[Data]
■ ■ ■ ■ ■
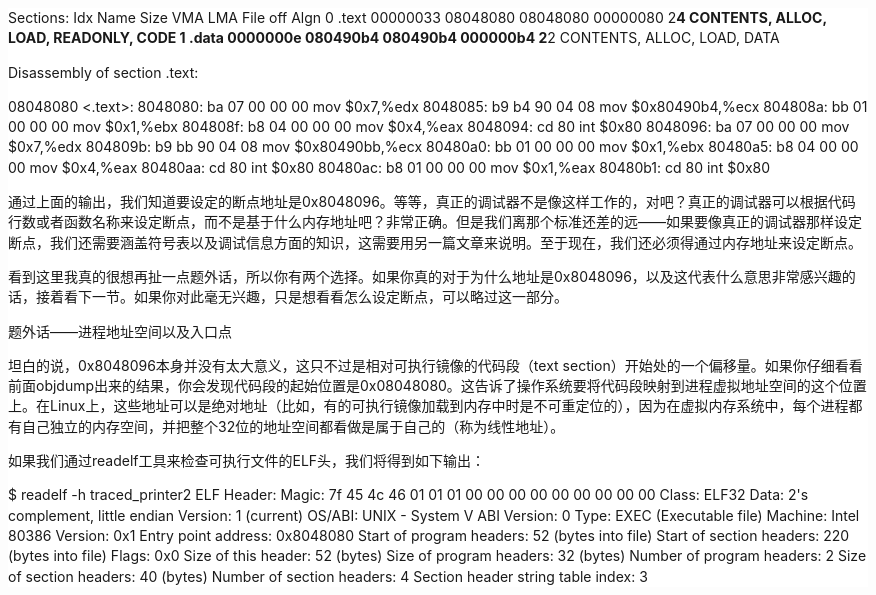 Sections:
Idx Name          Size      VMA       LMA       File off  Algn
  0 .text         00000033  08048080  08048080  00000080  2**4
                  CONTENTS, ALLOC, LOAD, READONLY, CODE
  1 .data         0000000e  080490b4  080490b4  000000b4  2**2
                  CONTENTS, ALLOC, LOAD, DATA
 
Disassembly of section .text:
 
08048080 <.text>:
8048080:     ba 07 00 00 00          mov    $0x7,%edx
8048085:     b9 b4 90 04 08          mov    $0x80490b4,%ecx
804808a:     bb 01 00 00 00          mov    $0x1,%ebx
804808f:     b8 04 00 00 00          mov    $0x4,%eax
8048094:     cd 80                   int    $0x80
8048096:     ba 07 00 00 00          mov    $0x7,%edx
804809b:     b9 bb 90 04 08          mov    $0x80490bb,%ecx
80480a0:     bb 01 00 00 00          mov    $0x1,%ebx
80480a5:     b8 04 00 00 00          mov    $0x4,%eax
80480aa:     cd 80                   int    $0x80
80480ac:     b8 01 00 00 00          mov    $0x1,%eax
80480b1:     cd 80                   int    $0x80
 

通过上面的输出，我们知道要设定的断点地址是0x8048096。等等，真正的调试器不是像这样工作的，对吧？真正的调试器可以根据代码行数或者函数名称来设定断点，而不是基于什么内存地址吧？非常正确。但是我们离那个标准还差的远——如果要像真正的调试器那样设定断点，我们还需要涵盖符号表以及调试信息方面的知识，这需要用另一篇文章来说明。至于现在，我们还必须得通过内存地址来设定断点。

看到这里我真的很想再扯一点题外话，所以你有两个选择。如果你真的对于为什么地址是0x8048096，以及这代表什么意思非常感兴趣的话，接着看下一节。如果你对此毫无兴趣，只是想看看怎么设定断点，可以略过这一部分。

题外话——进程地址空间以及入口点

坦白的说，0x8048096本身并没有太大意义，这只不过是相对可执行镜像的代码段（text section）开始处的一个偏移量。如果你仔细看看前面objdump出来的结果，你会发现代码段的起始位置是0x08048080。这告诉了操作系统要将代码段映射到进程虚拟地址空间的这个位置上。在Linux上，这些地址可以是绝对地址（比如，有的可执行镜像加载到内存中时是不可重定位的），因为在虚拟内存系统中，每个进程都有自己独立的内存空间，并把整个32位的地址空间都看做是属于自己的（称为线性地址）。

如果我们通过readelf工具来检查可执行文件的ELF头，我们将得到如下输出：

$ readelf -h traced_printer2
ELF Header:
  Magic:   7f 45 4c 46 01 01 01 00 00 00 00 00 00 00 00 00
  Class:                                 ELF32
  Data:                                  2's complement, little endian
  Version:                               1 (current)
  OS/ABI:                                UNIX - System V
  ABI Version:                           0
  Type:                                  EXEC (Executable file)
  Machine:                               Intel 80386
  Version:                               0x1
  Entry point address:                   0x8048080
  Start of program headers:              52 (bytes into file)
  Start of section headers:              220 (bytes into file)
  Flags:                                 0x0
  Size of this header:                   52 (bytes)
  Size of program headers:               32 (bytes)
  Number of program headers:             2
  Size of section headers:               40 (bytes)
  Number of section headers:             4
  Section header string table index:     3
■ ■ ■ ■ ■
[Exercise requirements] Return all the data exactly, pictures omitted.

[The answer]
 Sections:
Idx Name          Size      VMA       LMA       File off  Algn
  0 .text         00000033  08048080  08048080  00000080  2**4
                  CONTENTS, ALLOC, LOAD, READONLY, CODE
  1 .data         0000000e  080490b4  080490b4  000000b4  2**2
                  CONTENTS, ALLOC, LOAD, DATA
 
Disassembly of section .text:
 
08048080 <.text>:
8048080:     ba 07 00 00 00          mov    $0x7,%edx
8048085:     b9 b4 90 04 08          mov    $0x80490b4,%ecx
804808a:     bb 01 00 00 00          mov    $0x1,%ebx
804808f:     b8 04 00 00 00          mov    $0x4,%eax
8048094:     cd 80                   int    $0x80
8048096:     ba 07 00 00 00          mov    $0x7,%edx
804809b:     b9 bb 90 04 08          mov    $0x80490bb,%ecx
80480a0:     bb 01 00 00 00          mov    $0x1,%ebx
80480a5:     b8 04 00 00 00          mov    $0x4,%eax
80480aa:     cd 80                   int    $0x80
80480ac:     b8 01 00 00 00          mov    $0x1,%eax
80480b1:     cd 80                   int    $0x80
 

通过上面的输出，我们知道要设定的断点地址是0x8048096。等等，真正的调试器不是像这样工作的，对吧？真正的调试器可以根据代码行数或者函数名称来设定断点，而不是基于什么内存地址吧？非常正确。但是我们离那个标准还差的远——如果要像真正的调试器那样设定断点，我们还需要涵盖符号表以及调试信息方面的知识，这需要用另一篇文章来说明。至于现在，我们还必须得通过内存地址来设定断点。

看到这里我真的很想再扯一点题外话，所以你有两个选择。如果你真的对于为什么地址是0x8048096，以及这代表什么意思非常感兴趣的话，接着看下一节。如果你对此毫无兴趣，只是想看看怎么设定断点，可以略过这一部分。

题外话——进程地址空间以及入口点

坦白的说，0x8048096本身并没有太大意义，这只不过是相对可执行镜像的代码段（text section）开始处的一个偏移量。如果你仔细看看前面objdump出来的结果，你会发现代码段的起始位置是0x08048080。这告诉了操作系统要将代码段映射到进程虚拟地址空间的这个位置上。在Linux上，这些地址可以是绝对地址（比如，有的可执行镜像加载到内存中时是不可重定位的），因为在虚拟内存系统中，每个进程都有自己独立的内存空间，并把整个32位的地址空间都看做是属于自己的（称为线性地址）。

如果我们通过readelf工具来检查可执行文件的ELF头，我们将得到如下输出：

$ readelf -h traced_printer2
ELF Header:
  Magic:   7f 45 4c 46 01 01 01 00 00 00 00 00 00 00 00 00
  Class:                                 ELF32
  Data:                                  2's complement, little endian
  Version:                               1 (current)
  OS/ABI:                                UNIX - System V
  ABI Version:                           0
  Type:                                  EXEC (Executable file)
  Machine:                               Intel 80386
  Version:                               0x1
  Entry point address:                   0x8048080
  Start of program headers:              52 (bytes into file)
  Start of section headers:              220 (bytes into file)
  Flags:                                 0x0
  Size of this header:                   52 (bytes)
  Size of program headers:               32 (bytes)
  Number of program headers:             2
  Size of section headers:               40 (bytes)
  Number of section headers:             4
  Section header string table index:     3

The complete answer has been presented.